» About this exercise
Exactly as they stand, set down all of the records again.

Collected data
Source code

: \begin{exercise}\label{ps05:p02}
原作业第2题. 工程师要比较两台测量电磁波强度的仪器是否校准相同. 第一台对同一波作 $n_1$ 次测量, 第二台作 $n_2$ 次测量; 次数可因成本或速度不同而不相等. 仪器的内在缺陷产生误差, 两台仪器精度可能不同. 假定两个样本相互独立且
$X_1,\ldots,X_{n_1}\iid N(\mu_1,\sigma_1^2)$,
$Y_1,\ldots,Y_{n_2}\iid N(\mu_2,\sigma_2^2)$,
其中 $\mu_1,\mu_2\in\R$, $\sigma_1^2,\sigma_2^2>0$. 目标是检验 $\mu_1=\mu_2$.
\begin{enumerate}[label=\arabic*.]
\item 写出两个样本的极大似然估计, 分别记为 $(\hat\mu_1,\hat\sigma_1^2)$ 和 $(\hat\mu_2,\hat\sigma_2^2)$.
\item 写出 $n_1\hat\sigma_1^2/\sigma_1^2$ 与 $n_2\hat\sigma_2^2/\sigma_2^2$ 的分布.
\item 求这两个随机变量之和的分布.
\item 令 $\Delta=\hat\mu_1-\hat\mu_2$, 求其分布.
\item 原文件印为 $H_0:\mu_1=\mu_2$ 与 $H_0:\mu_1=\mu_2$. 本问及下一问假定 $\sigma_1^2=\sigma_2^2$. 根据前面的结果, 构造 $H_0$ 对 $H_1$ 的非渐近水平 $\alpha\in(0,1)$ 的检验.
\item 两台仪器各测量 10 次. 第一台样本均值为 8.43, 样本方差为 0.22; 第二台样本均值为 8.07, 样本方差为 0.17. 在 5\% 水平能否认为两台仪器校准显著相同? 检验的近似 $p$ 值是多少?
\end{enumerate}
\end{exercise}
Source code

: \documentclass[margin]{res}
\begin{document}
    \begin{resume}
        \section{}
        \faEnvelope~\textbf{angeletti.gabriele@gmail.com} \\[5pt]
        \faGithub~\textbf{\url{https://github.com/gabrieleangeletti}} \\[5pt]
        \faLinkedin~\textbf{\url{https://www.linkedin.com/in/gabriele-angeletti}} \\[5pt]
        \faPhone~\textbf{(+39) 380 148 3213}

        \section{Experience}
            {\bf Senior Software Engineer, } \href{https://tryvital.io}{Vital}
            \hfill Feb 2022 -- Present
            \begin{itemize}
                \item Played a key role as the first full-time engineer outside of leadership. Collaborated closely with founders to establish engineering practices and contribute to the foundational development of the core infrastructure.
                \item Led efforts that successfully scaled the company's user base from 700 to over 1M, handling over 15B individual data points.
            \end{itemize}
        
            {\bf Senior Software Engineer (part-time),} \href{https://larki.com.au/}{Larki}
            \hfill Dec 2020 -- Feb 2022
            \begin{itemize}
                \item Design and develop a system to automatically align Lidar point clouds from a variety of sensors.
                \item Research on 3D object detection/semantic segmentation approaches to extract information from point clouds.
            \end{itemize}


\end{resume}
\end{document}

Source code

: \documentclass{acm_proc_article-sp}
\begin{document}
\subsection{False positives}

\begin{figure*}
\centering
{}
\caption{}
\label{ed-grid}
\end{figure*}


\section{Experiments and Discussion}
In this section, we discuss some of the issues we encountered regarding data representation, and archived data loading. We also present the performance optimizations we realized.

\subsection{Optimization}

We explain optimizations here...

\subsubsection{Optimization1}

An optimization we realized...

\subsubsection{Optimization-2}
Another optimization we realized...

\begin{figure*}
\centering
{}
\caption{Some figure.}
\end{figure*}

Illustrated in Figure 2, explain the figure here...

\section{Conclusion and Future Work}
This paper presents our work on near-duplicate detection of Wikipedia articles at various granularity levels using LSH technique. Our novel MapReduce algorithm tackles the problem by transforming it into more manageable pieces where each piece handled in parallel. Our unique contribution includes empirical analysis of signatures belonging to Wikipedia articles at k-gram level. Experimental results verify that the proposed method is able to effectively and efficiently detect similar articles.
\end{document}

» Answer section
Source code

: \begin{exercise}\label{ps05:p02}
原作业第2题. 工程师要比较两台测量电磁波强度的仪器是否校准相同. 第一台对同一波作 $n_1$ 次测量, 第二台作 $n_2$ 次测量; 次数可因成本或速度不同而不相等. 仪器的内在缺陷产生误差, 两台仪器精度可能不同. 假定两个样本相互独立且
$X_1,\ldots,X_{n_1}\iid N(\mu_1,\sigma_1^2)$,
$Y_1,\ldots,Y_{n_2}\iid N(\mu_2,\sigma_2^2)$,
其中 $\mu_1,\mu_2\in\R$, $\sigma_1^2,\sigma_2^2>0$. 目标是检验 $\mu_1=\mu_2$.
\begin{enumerate}[label=\arabic*.]
\item 写出两个样本的极大似然估计, 分别记为 $(\hat\mu_1,\hat\sigma_1^2)$ 和 $(\hat\mu_2,\hat\sigma_2^2)$.
\item 写出 $n_1\hat\sigma_1^2/\sigma_1^2$ 与 $n_2\hat\sigma_2^2/\sigma_2^2$ 的分布.
\item 求这两个随机变量之和的分布.
\item 令 $\Delta=\hat\mu_1-\hat\mu_2$, 求其分布.
\item 原文件印为 $H_0:\mu_1=\mu_2$ 与 $H_0:\mu_1=\mu_2$. 本问及下一问假定 $\sigma_1^2=\sigma_2^2$. 根据前面的结果, 构造 $H_0$ 对 $H_1$ 的非渐近水平 $\alpha\in(0,1)$ 的检验.
\item 两台仪器各测量 10 次. 第一台样本均值为 8.43, 样本方差为 0.22; 第二台样本均值为 8.07, 样本方差为 0.17. 在 5\% 水平能否认为两台仪器校准显著相同? 检验的近似 $p$ 值是多少?
\end{enumerate}
\end{exercise}
Source code

: \documentclass[margin]{res}
\begin{document}
    \begin{resume}
        \section{}
        \faEnvelope~\textbf{angeletti.gabriele@gmail.com} \\[5pt]
        \faGithub~\textbf{\url{https://github.com/gabrieleangeletti}} \\[5pt]
        \faLinkedin~\textbf{\url{https://www.linkedin.com/in/gabriele-angeletti}} \\[5pt]
        \faPhone~\textbf{(+39) 380 148 3213}

        \section{Experience}
            {\bf Senior Software Engineer, } \href{https://tryvital.io}{Vital}
            \hfill Feb 2022 -- Present
            \begin{itemize}
                \item Played a key role as the first full-time engineer outside of leadership. Collaborated closely with founders to establish engineering practices and contribute to the foundational development of the core infrastructure.
                \item Led efforts that successfully scaled the company's user base from 700 to over 1M, handling over 15B individual data points.
            \end{itemize}
        
            {\bf Senior Software Engineer (part-time),} \href{https://larki.com.au/}{Larki}
            \hfill Dec 2020 -- Feb 2022
            \begin{itemize}
                \item Design and develop a system to automatically align Lidar point clouds from a variety of sensors.
                \item Research on 3D object detection/semantic segmentation approaches to extract information from point clouds.
            \end{itemize}


\end{resume}
\end{document}

Source code

: \documentclass{acm_proc_article-sp}
\begin{document}
\subsection{False positives}

\begin{figure*}
\centering
{}
\caption{}
\label{ed-grid}
\end{figure*}


\section{Experiments and Discussion}
In this section, we discuss some of the issues we encountered regarding data representation, and archived data loading. We also present the performance optimizations we realized.

\subsection{Optimization}

We explain optimizations here...

\subsubsection{Optimization1}

An optimization we realized...

\subsubsection{Optimization-2}
Another optimization we realized...

\begin{figure*}
\centering
{}
\caption{Some figure.}
\end{figure*}

Illustrated in Figure 2, explain the figure here...

\section{Conclusion and Future Work}
This paper presents our work on near-duplicate detection of Wikipedia articles at various granularity levels using LSH technique. Our novel MapReduce algorithm tackles the problem by transforming it into more manageable pieces where each piece handled in parallel. Our unique contribution includes empirical analysis of signatures belonging to Wikipedia articles at k-gram level. Experimental results verify that the proposed method is able to effectively and efficiently detect similar articles.
\end{document}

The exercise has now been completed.